The program seeks to bring companies together with vendors and service providers that can put in place different parts of a company's online operations. Other companies lending their support to the initiative include software vendors like Oracle, Inktomi and Net Perceptions, as well as service providers such as AT&T, Exodus Communications and US Internetworking.
CSC will offer its network of centres where companies can test and evaluate online applications before they purchase them, the company said in a statement. CSC, which already announced a global web hosting service earlier this month, has founded the first such centre, in Newark, Delaware, and plans to open two more centres in Canberra, Australia and in the city of Farnborough, in the UK.

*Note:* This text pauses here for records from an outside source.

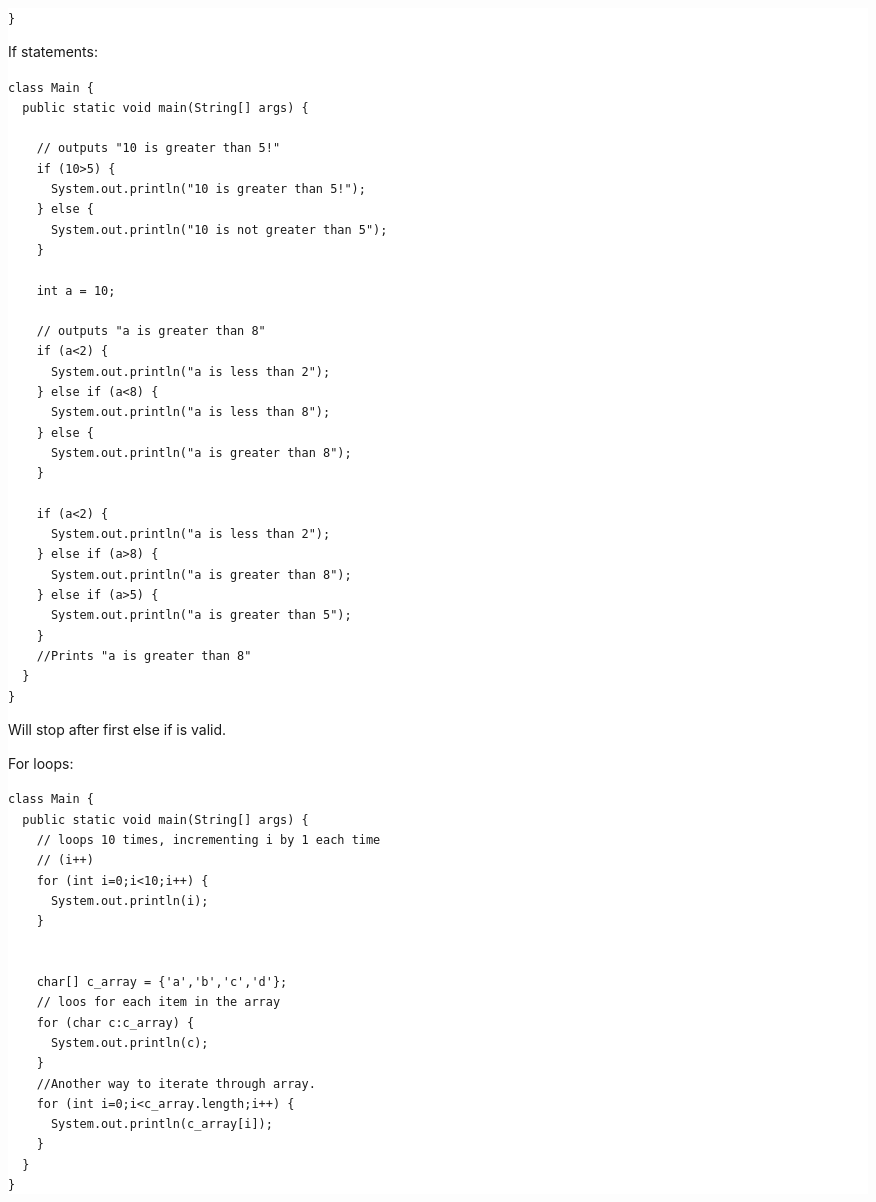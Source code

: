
 ```class Main {
}
```

If statements:
```
class Main {
  public static void main(String[] args) {

    // outputs "10 is greater than 5!"
    if (10>5) {
      System.out.println("10 is greater than 5!");
    } else {
      System.out.println("10 is not greater than 5");
    }

    int a = 10;

    // outputs "a is greater than 8"
    if (a<2) {
      System.out.println("a is less than 2");
    } else if (a<8) {
      System.out.println("a is less than 8");
    } else {
      System.out.println("a is greater than 8");
    }
    
    if (a<2) {
      System.out.println("a is less than 2");
    } else if (a>8) {
      System.out.println("a is greater than 8");
    } else if (a>5) {
      System.out.println("a is greater than 5");
    }
    //Prints "a is greater than 8"
  }
}
```
Will stop after first else if is valid.

For loops:
```
class Main {
  public static void main(String[] args) {
    // loops 10 times, incrementing i by 1 each time
    // (i++)
    for (int i=0;i<10;i++) {
      System.out.println(i);
    }


    char[] c_array = {'a','b','c','d'};
    // loos for each item in the array
    for (char c:c_array) {
      System.out.println(c);
    }
    //Another way to iterate through array.
    for (int i=0;i<c_array.length;i++) {
      System.out.println(c_array[i]);
    }
  }
}
```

The centres will focus on testing applications for business-to-business supply chain management, security and customer relationship management applications.
Web-hosting company Verio also said on Wednesday that it will take part in Sun's Startup-Accelerator Program, part of the iForce initiative geared to helping startup companies.
Verio will offer the companies Web hosting, data centre and Internet bandwidth services for six months, using Sun's hardware and software, the company said in a statement.
IXL Enterprises, also said it has struck a "non-binding" agreement with Sun to offer four facilities at which companies can develop and test online applications. The Atlanta, Georgia-based company will focus on developing applications based on digital media and broadband technologies, as well as applications to manage companies' supply chain, electronic commerce and relationships with other companies.
The centres will also feature Sun's servers, software and storage facilities. IXL did not say where the centres would be based.